Juin — Suées froides face au mercure qui monte

Fin juin, la France a suffoqué. Pendant plusieurs jours, le thermomètre a dépassé les 40° C, touchant particulièrement les populations vulnérables, comme les sans-abris et les détenus. Pour tous et toutes, cette nouvelle canicule a marqué un tournant : le changement climatique s’impose comme une réalité palpable et angoissante.

« Les canicules ne sont plus des phénomènes naturels », confirmait le climatologue Robert Vautard. D’après lui, les vagues de chaleur augmentent en fréquence et en intensité. Leur température s’est élevée de 4 °C en un siècle à cause du dérèglement climatique.

En 2019, de nouveaux rapports scientifiques sont venus doucher les espoirs d’un réchauffement maintenu sous les 1,5° C. En septembre, des chercheurs français ont dévoilé leurs prévisions d’évolution du climat d’ici à 2100 : leur pire scénario envisageait 7 °C de réchauffement.

C’est dans cette chaleur étouffante que les activistes d’Extinction Rebellion ont mené leur première action d’envergure, en occupant le pont de Sully à Paris. Une opération non violente rapidement réprimée par la police, qui a arrosé les occupants de gaz lacrymogènes en pleine face et à courte distance, suscitant l’indignation.

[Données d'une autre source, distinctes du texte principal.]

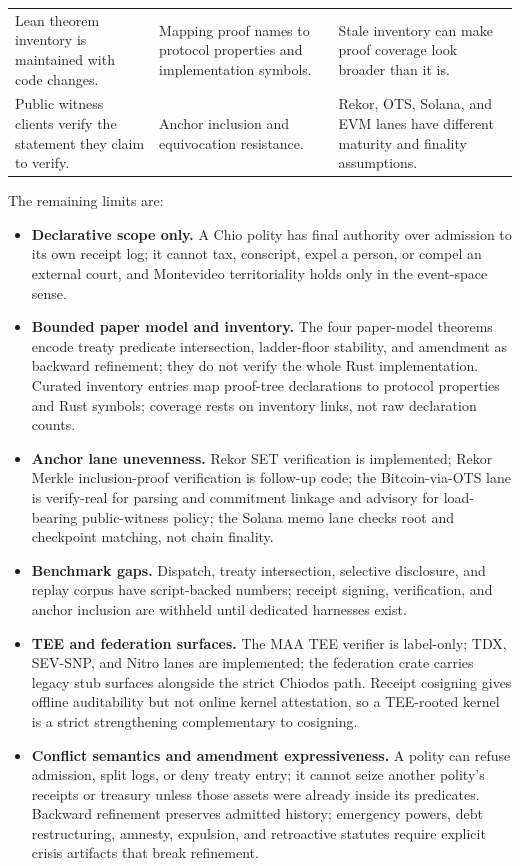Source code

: \begin{table}[t]
\begin{tabularx}{\textwidth}{@{}>{\raggedright\arraybackslash}p{}>{\raggedright\arraybackslash}p{}>{\raggedright\arraybackslash}X@{}}
Lean theorem inventory is maintained with code changes. & Mapping proof names to protocol properties and implementation symbols. & Stale inventory can make proof coverage look broader than it is. \\
Public witness clients verify the statement they claim to verify. & Anchor inclusion and equivocation resistance. & Rekor, OTS, Solana, and EVM lanes have different maturity and finality assumptions. \\
\bottomrule
\end{tabularx}
\end{table}

The remaining limits are:

\begin{itemize}[noitemsep,topsep=2pt,leftmargin=1.2em]
  \item \textbf{Declarative scope only.} A Chio polity has final authority over admission to its own receipt log; it cannot tax, conscript, expel a person, or compel an external court, and Montevideo territoriality holds only in the event-space sense.
  \item \textbf{Bounded paper model and inventory.} The four paper-model theorems encode treaty predicate intersection, ladder-floor stability, and amendment as backward refinement; they do not verify the whole Rust implementation. Curated inventory entries map proof-tree declarations to protocol properties and Rust symbols; coverage rests on inventory links, not raw declaration counts.
  \item \textbf{Anchor lane unevenness.} Rekor SET verification is implemented; Rekor Merkle inclusion-proof verification is follow-up code; the Bitcoin-via-OTS lane is verify-real for parsing and commitment linkage and advisory for load-bearing public-witness policy; the Solana memo lane checks root and checkpoint matching, not chain finality.
  \item \textbf{Benchmark gaps.} Dispatch, treaty intersection, selective disclosure, and replay corpus have script-backed numbers; receipt signing, verification, and anchor inclusion are withheld until dedicated harnesses exist.
  \item \textbf{TEE and federation surfaces.} The MAA TEE verifier is label-only; TDX, SEV-SNP, and Nitro lanes are implemented; the federation crate carries legacy stub surfaces alongside the strict Chiodos path. Receipt cosigning gives offline auditability but not online kernel attestation, so a TEE-rooted kernel is a strict strengthening complementary to cosigning.
  \item \textbf{Conflict semantics and amendment expressiveness.} A polity can refuse admission, split logs, or deny treaty entry; it cannot seize another polity's receipts or treasury unless those assets were already inside its predicates. Backward refinement preserves admitted history; emergency powers, debt restructuring, amnesty, expulsion, and retroactive statutes require explicit crisis artifacts that break refinement.

\end{itemize}
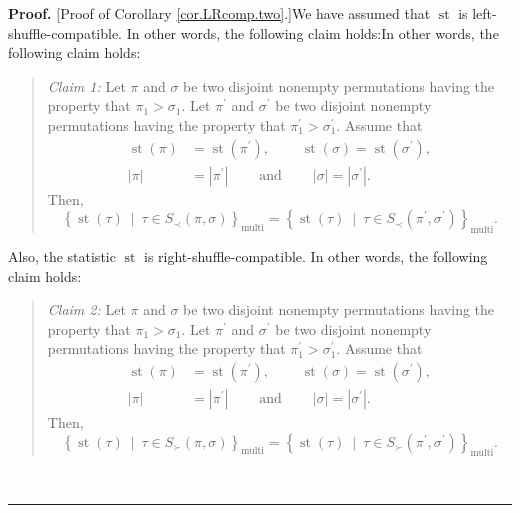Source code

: \documentclass[numbers=enddot,12pt,final,onecolumn,notitlepage]{scrartcl}%
\theoremstyle{definition}
\newenvironment{statement}{\begin{quote}}{\end{quote}}
\newenvironment{proof}[1][Proof]{\noindent\textbf{#1.} }{\ \rule{0.5em}{0.5em}}
\newenvironment{verlong}{}{}
\begin{document}
\begin{verlong}
\begin{proof}
[Proof of Corollary \ref{cor.LRcomp.two}.]We have assumed that
$\operatorname*{st}$ is left-shuffle-compatible. In other words, the following
claim holds:In other words, the following claim holds:

\begin{statement}
\textit{Claim 1:} Let $\pi$ and $\sigma$ be two disjoint nonempty permutations
having the property that $\pi_{1}>\sigma_{1}$. Let $\pi^{\prime}$ and
$\sigma^{\prime}$ be two disjoint nonempty permutations having the property
that $\pi_{1}^{\prime}>\sigma_{1}^{\prime}$. Assume that%
\begin{align*}
\operatorname*{st}\left(  \pi\right)   &  =\operatorname*{st}\left(
\pi^{\prime}\right)  ,\ \ \ \ \ \ \ \ \ \ \operatorname*{st}\left(
\sigma\right)  =\operatorname*{st}\left(  \sigma^{\prime}\right)  ,\\
\left\vert \pi\right\vert  &  =\left\vert \pi^{\prime}\right\vert
\ \ \ \ \ \ \ \ \ \ \text{and}\ \ \ \ \ \ \ \ \ \ \left\vert \sigma\right\vert
=\left\vert \sigma^{\prime}\right\vert .
\end{align*}
Then,
\[
\left\{  \operatorname*{st}\left(  \tau\right)  \ \mid\ \tau\in S_{\prec
}\left(  \pi,\sigma\right)  \right\}  _{\operatorname*{multi}}=\left\{
\operatorname*{st}\left(  \tau\right)  \ \mid\ \tau\in S_{\prec}\left(
\pi^{\prime},\sigma^{\prime}\right)  \right\}  _{\operatorname*{multi}}.
\]

\end{statement}

Also, the statistic $\operatorname*{st}$ is right-shuffle-compatible. In other
words, the following claim holds:

\begin{statement}
\textit{Claim 2:} Let $\pi$ and $\sigma$ be two disjoint nonempty permutations
having the property that $\pi_{1}>\sigma_{1}$. Let $\pi^{\prime}$ and
$\sigma^{\prime}$ be two disjoint nonempty permutations having the property
that $\pi_{1}^{\prime}>\sigma_{1}^{\prime}$. Assume that%
\begin{align*}
\operatorname*{st}\left(  \pi\right)   &  =\operatorname*{st}\left(
\pi^{\prime}\right)  ,\ \ \ \ \ \ \ \ \ \ \operatorname*{st}\left(
\sigma\right)  =\operatorname*{st}\left(  \sigma^{\prime}\right)  ,\\
\left\vert \pi\right\vert  &  =\left\vert \pi^{\prime}\right\vert
\ \ \ \ \ \ \ \ \ \ \text{and}\ \ \ \ \ \ \ \ \ \ \left\vert \sigma\right\vert
=\left\vert \sigma^{\prime}\right\vert .
\end{align*}
Then,
\[
\left\{  \operatorname*{st}\left(  \tau\right)  \ \mid\ \tau\in S_{\succ
}\left(  \pi,\sigma\right)  \right\}  _{\operatorname*{multi}}=\left\{
\operatorname*{st}\left(  \tau\right)  \ \mid\ \tau\in S_{\succ}\left(
\pi^{\prime},\sigma^{\prime}\right)  \right\}  _{\operatorname*{multi}}.
\]


\end{statement}
\end{proof}
\end{verlong}
\end{document}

Les autres temps forts du mois :

  • Des centaines de personnes ont manifesté à l’appel du collectif des Mutilés, afin de rendre visibles les violences policières. Depuis le début du mouvement des Gilets jaunes, plus de 2.400 personnes ont été blessées, une femme tuée, 23 éborgnées, 5 amputées.
  • Dans le cadre des Rencontres de l’écologie que Reporterre organise régulièrement, le quotidien de l’écologie a fêté ses 30 ans, au cours d’une journée de rencontre et de débats.
  • Le projet de loi relatif à l’énergie et au climat a été examiné à l’Assemblée nationale et adopté en première lecture. À l’origine, le texte avait surtout vocation à inscrire dans la loi la moindre baisse de la part du nucléaire dans le mix électrique, à 50 % d’ici 2035, au lieu de 2025 prévu initialement. Le texte s’est étoffé au fil des amendements, sans vraiment rehausser les ambitions climatiques : sur les centrales à charbon, la rénovation des passoires thermiques ou le financement des énergies fossiles, le gouvernement a loupé le coche.

* Notre enquête du mois  — La 5G, ou 5e génération de la technologie du réseau sans fil, se déploie discrètement dans le monde. Vie quotidienne, infrastructures, promesses économiques, libertés publiques, enjeux écologiques, Reporterre a mené une enquête en cinq volets.


Juillet — Homard m’a viré

François de Rugy a démissioné le 16 juillet.

François de Rugy a démissionné mardi 16 juillet, après les révélations de Mediapart sur ses dîners privés fastueux organisés à l’Assemblée nationale, la location d’un logement à tarif social près de Nantes et une polémique sur ses impôts. L’ex-ministre de la Transition écologique s’est estimé victime d’un « lynchage médiatique » et a déposé plainte en diffamation contre Mediapart.

Pendant ses dix mois passés à l’hôtel de Roquelaure, il aura surtout poursuivi les chantiers initiés par son prédécesseur, Nicolas Hulot, sans jamais réellement s’opposer à Emmanuel Macron et Édouard Philippe. « Il a défendu une écologie pragmatique, efficace. Il y a très peu de dossiers sur lesquels il s’est battu. On est resté dans la politique des petits pas », observe Jean-David Abel, vice-président de France nature environnement.

En janvier, François de Rugy nous avait listé les trois principaux lobbys qui influençaient les politiques environnementales : EDF, la chasse et l’automobile. Sa successeuse fera-t-elle mieux ? Il a été remplacé par la ministre des Transports Élisabeth Borne, connue comme une « travailleuse acharnée », mais pas écolo convaincue.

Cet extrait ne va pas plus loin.